Куси улыбнулся, но сначала не отвечал, сердце у него так сжималось, что он не мог говорить.
– Прощайте, Тибо, – сказал он наконец, смотря на друга, который сел на лошадь и уже удалялся. – Куси никогда не забудет твоего великодушия, но не хочет им пользоваться. Наше богатство слишком различно и не может теперь лежать в одном кошельке.
Проводив глазами друга, он вернулся в свою комнату, ступая медленно и с озабоченным видом, вовсе ему несвойственным.
– Гуго, – сказал он своему оруженосцу, садясь на скамейку, – дай мне вина. Я ничего не ел с утра и чувствую неприятное расположение к грусти.

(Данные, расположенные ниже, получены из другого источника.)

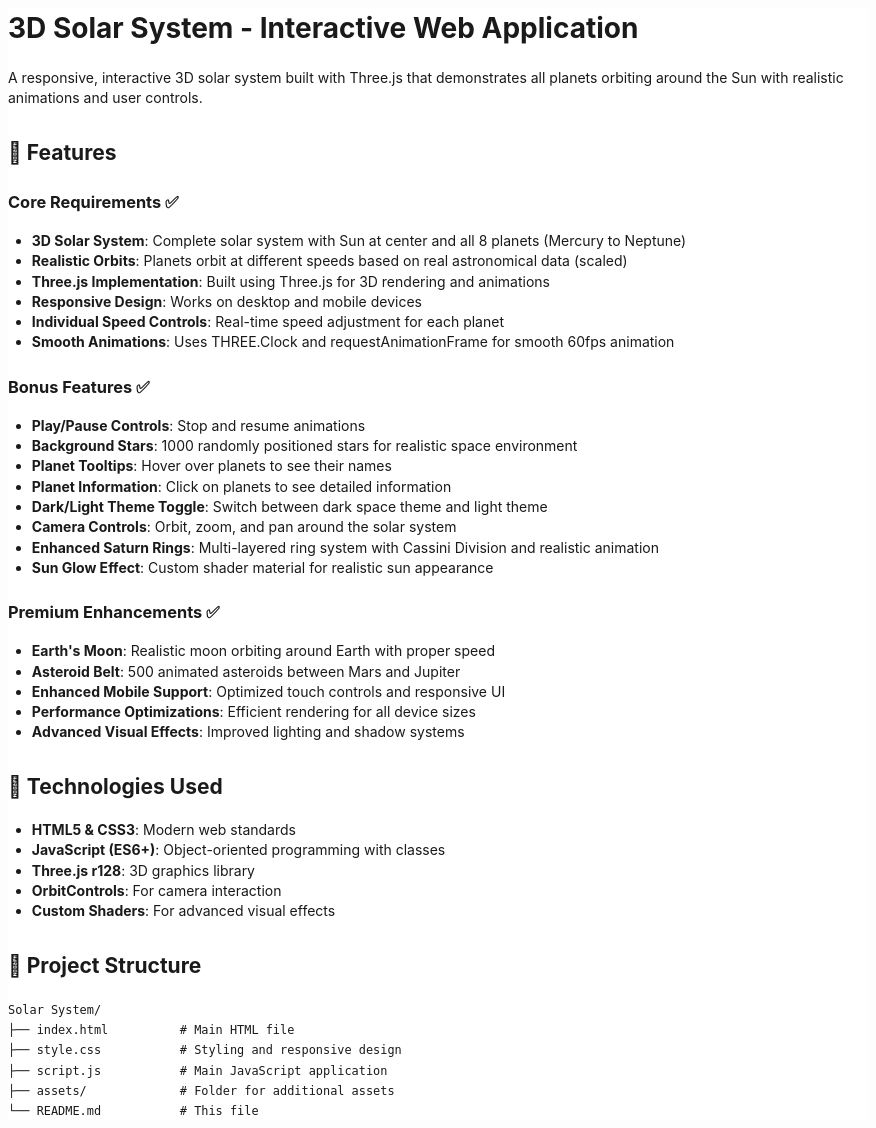 # 3D Solar System - Interactive Web Application

A responsive, interactive 3D solar system built with Three.js that demonstrates all planets orbiting around the Sun with realistic animations and user controls.

## 🌟 Features

### Core Requirements ✅
- **3D Solar System**: Complete solar system with Sun at center and all 8 planets (Mercury to Neptune)
- **Realistic Orbits**: Planets orbit at different speeds based on real astronomical data (scaled)
- **Three.js Implementation**: Built using Three.js for 3D rendering and animations
- **Responsive Design**: Works on desktop and mobile devices
- **Individual Speed Controls**: Real-time speed adjustment for each planet
- **Smooth Animations**: Uses THREE.Clock and requestAnimationFrame for smooth 60fps animation

### Bonus Features ✅
- **Play/Pause Controls**: Stop and resume animations
- **Background Stars**: 1000 randomly positioned stars for realistic space environment
- **Planet Tooltips**: Hover over planets to see their names
- **Planet Information**: Click on planets to see detailed information
- **Dark/Light Theme Toggle**: Switch between dark space theme and light theme
- **Camera Controls**: Orbit, zoom, and pan around the solar system
- **Enhanced Saturn Rings**: Multi-layered ring system with Cassini Division and realistic animation
- **Sun Glow Effect**: Custom shader material for realistic sun appearance

### Premium Enhancements ✅
- **Earth's Moon**: Realistic moon orbiting around Earth with proper speed
- **Asteroid Belt**: 500 animated asteroids between Mars and Jupiter
- **Enhanced Mobile Support**: Optimized touch controls and responsive UI
- **Performance Optimizations**: Efficient rendering for all device sizes
- **Advanced Visual Effects**: Improved lighting and shadow systems

## 🚀 Technologies Used

- **HTML5 & CSS3**: Modern web standards
- **JavaScript (ES6+)**: Object-oriented programming with classes
- **Three.js r128**: 3D graphics library
- **OrbitControls**: For camera interaction
- **Custom Shaders**: For advanced visual effects

## 📁 Project Structure

```
Solar System/
├── index.html          # Main HTML file
├── style.css           # Styling and responsive design
├── script.js           # Main JavaScript application
├── assets/             # Folder for additional assets
└── README.md           # This file
```

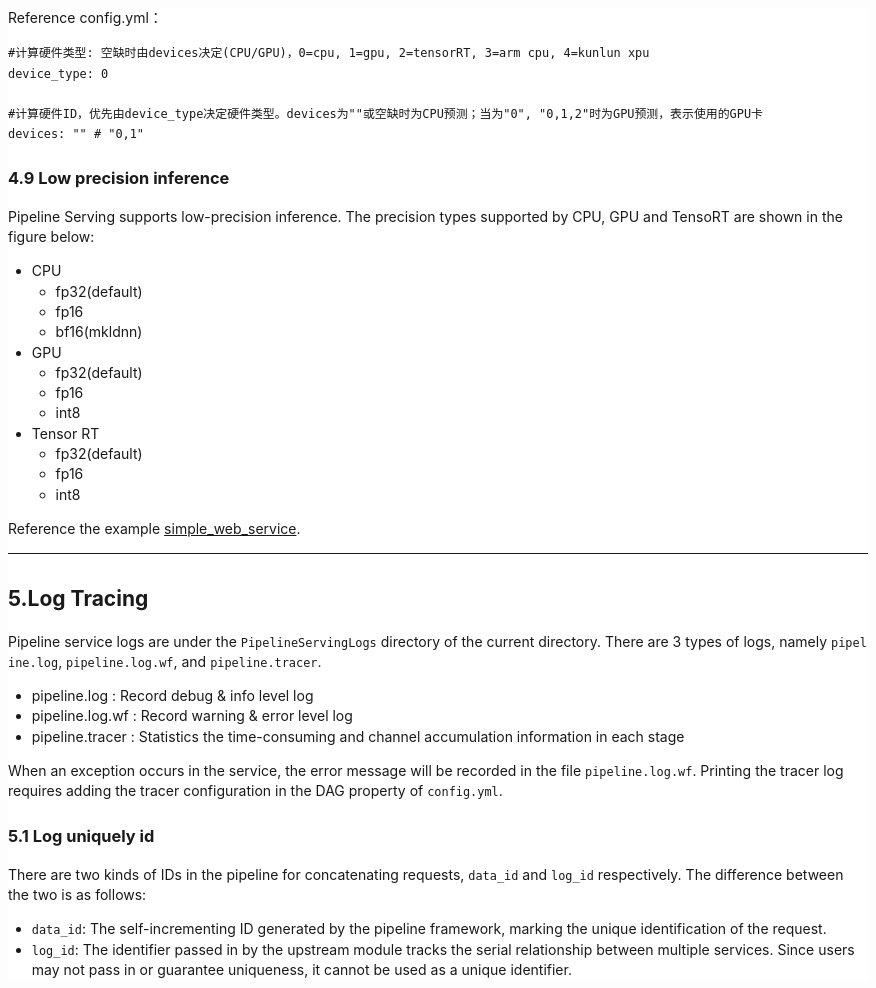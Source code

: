 Reference config.yml：
```
#计算硬件类型: 空缺时由devices决定(CPU/GPU)，0=cpu, 1=gpu, 2=tensorRT, 3=arm cpu, 4=kunlun xpu
device_type: 0

#计算硬件ID，优先由device_type决定硬件类型。devices为""或空缺时为CPU预测；当为"0", "0,1,2"时为GPU预测，表示使用的GPU卡
devices: "" # "0,1"
```

### 4.9 Low precision inference
Pipeline Serving supports low-precision inference. The precision types supported by CPU, GPU and TensoRT are shown in the figure below:

- CPU
  - fp32(default)
  - fp16
  - bf16(mkldnn)
- GPU
  - fp32(default)
  - fp16
  - int8
- Tensor RT
  - fp32(default)
  - fp16
  - int8 

Reference the example [simple_web_service](../python/examples/pipeline/simple_web_service).

***
 
## 5.Log Tracing
Pipeline service logs are under the `PipelineServingLogs` directory of the current directory. There are 3 types of logs, namely `pipeline.log`, `pipeline.log.wf`, and `pipeline.tracer`.

- pipeline.log : Record debug & info level log
- pipeline.log.wf : Record warning & error level log
- pipeline.tracer : Statistics the time-consuming and channel accumulation information in each stage 

When an exception occurs in the service, the error message will be recorded in the file `pipeline.log.wf`. Printing the tracer log requires adding the tracer configuration in the DAG property of `config.yml`.

### 5.1 Log uniquely id
There are two kinds of IDs in the pipeline for concatenating requests, `data_id` and `log_id` respectively. The difference between the two is as follows:

- `data_id`: The self-incrementing ID generated by the pipeline framework, marking the unique identification of the request.
- `log_id`: The identifier passed in by the upstream module tracks the serial relationship between multiple services. Since users may not pass in or guarantee uniqueness, it cannot be used as a unique identifier.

– Не положить ли в вино варенья? – спросил оруженосец. – Я несколько раз видел, как вы избавлялись таким образом от мрачного припадка любви.
– Как хочешь, Гуго. Но я грущу не от любви.
– Я, однако, думал, что вы влюблены в госпожу Алису, хотя мне показалось странным, что вы оставили ее в Санли, когда могли провожать дальше.
– Мог ли я поступить иначе, когда отец ее ехал к сиру де Монморанси, заклятому врагу моего кузена Ангеррана? И к тому же граф Жульен собирается потом в Руан ко двору Иоанна Английского, а я не могу следовать туда за ним.
Эта мысль пробудила воспоминания, не раз омрачавшие его после приезда в Париж, он резко встал.
– Право, этот старик сошел с ума! – воскликнул молодой человек, – а от сумасшествия перейдет скоро к измене. Он вмешивается во все, чтобы придать себе важность, и не способен отступить даже перед возмущением. Однако, если верить д’Оверню, граф был хорошим рыцарем в свое время. Я хотел бы помешать ему играть в эту опасную игру, хотя бы из любви к бедной Алисе.
– Итак, вы любите эту девицу? – спросил Гуго де Барр, о присутствии которого Куси, по-видимому, совсем забыл.
– Какое тебе дело? – резко сказал рыцарь. – А если бы и так, я не стал бы заставлять тебя проводить ночь под открытым небом, как в то время, когда я был влюблен в маркизу де Сиракюз.